Tuesday, October 20, 2009

New Paddlemaking Book - Adirondack Guide Paddles

In my never ending quest to learn more about unique paddle designs, I stumbled across the page of Dr. Gordon L. Fisher describing his recent (2008) publication, Guideboat Paddles: An Adirondack Treasure. Available online is a PDF format excerpt from the book that shows some black and white photos documenting grip carving. Intrigued, I ordered a copy and recently received it in the mail.

Single blade Adirondack style paddles are quite a speciality in the paddling community. Their usage and history localized to the Adirondack region of New York state. My knowledge of guideboats in general was quite limited having assumed that they were exclusively rowed with oars rather than propelled with single blades, but an informative opening section in the book describes how many guides would silently maneuver the guideboats with single blade paddles as their sporting passengers would hunt deer and other game. Often, while one person powered the craft with oars, a helmsman would steer the boat with a single blade from the stern. Single blade paddles were therefore quite functional with guideboat touring.

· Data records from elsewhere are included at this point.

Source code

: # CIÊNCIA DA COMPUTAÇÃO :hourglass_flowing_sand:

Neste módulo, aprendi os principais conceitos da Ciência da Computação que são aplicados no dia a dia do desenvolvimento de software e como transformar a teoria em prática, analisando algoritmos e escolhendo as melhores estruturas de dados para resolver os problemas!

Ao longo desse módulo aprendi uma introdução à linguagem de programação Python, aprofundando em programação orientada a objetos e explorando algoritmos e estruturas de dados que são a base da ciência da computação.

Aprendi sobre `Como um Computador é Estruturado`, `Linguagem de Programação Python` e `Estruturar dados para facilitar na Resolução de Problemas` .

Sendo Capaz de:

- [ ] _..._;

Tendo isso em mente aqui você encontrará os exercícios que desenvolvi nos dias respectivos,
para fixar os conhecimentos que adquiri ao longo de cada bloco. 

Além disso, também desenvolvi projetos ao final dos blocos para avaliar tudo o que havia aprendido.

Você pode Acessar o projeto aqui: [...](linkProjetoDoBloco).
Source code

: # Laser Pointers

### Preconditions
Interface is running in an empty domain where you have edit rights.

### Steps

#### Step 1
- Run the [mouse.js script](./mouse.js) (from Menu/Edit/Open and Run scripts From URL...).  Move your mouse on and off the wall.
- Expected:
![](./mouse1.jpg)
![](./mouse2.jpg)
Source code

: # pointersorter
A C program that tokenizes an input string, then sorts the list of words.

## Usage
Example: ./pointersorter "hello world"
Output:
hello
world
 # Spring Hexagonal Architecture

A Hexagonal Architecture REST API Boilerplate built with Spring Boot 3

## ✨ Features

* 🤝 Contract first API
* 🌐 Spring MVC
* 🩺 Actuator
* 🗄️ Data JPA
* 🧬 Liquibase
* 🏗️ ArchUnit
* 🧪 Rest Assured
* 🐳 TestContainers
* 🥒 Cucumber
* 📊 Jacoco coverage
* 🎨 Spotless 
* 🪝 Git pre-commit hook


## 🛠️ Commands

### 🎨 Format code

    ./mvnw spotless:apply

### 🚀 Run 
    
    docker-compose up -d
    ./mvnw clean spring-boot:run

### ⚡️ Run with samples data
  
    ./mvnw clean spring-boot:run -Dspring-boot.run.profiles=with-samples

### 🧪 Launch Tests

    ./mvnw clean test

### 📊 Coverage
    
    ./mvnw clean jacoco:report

The truly interesting feature of the paddles, however, are the circular grips. The book details some of the surviving historical paddles now at the Adirondack Museum and provides plenty of computer generated sketches and technical details necessary for reproducing the unique handle designs. Offset data as well as fullsized portions of the blade curves make reproduction a breeze. From a canoeing persepective, the narrow, straight sided blades would serve well for solo paddling, although the length of the paddles (and proportional blade lengths) would need to be reduced , especially when kneeling. Other than that, these are some designs I intend to replicated soon.

What I thoroughly enjoyed about the book, besides the plentiful illustrations and photos, was the historical context of each of the museum paddles described in the text. To many, a paddle is just a utilitarian object until a story is attached to it and its history revealed. All in all, I thoroughly enjoyed Gordon's contribution to the paddle making community and hope to make a trip to the Adirondack Museum one day and check these unique designs out with my own eyes.


Bryan said...

Looking forward to see you build one. I'll also be interested in your impressions of the round handle--how it works, etc.

Matt said...

I’ve been enjoying your posts and thank you for your contribution to our understanding of canoe paddle history.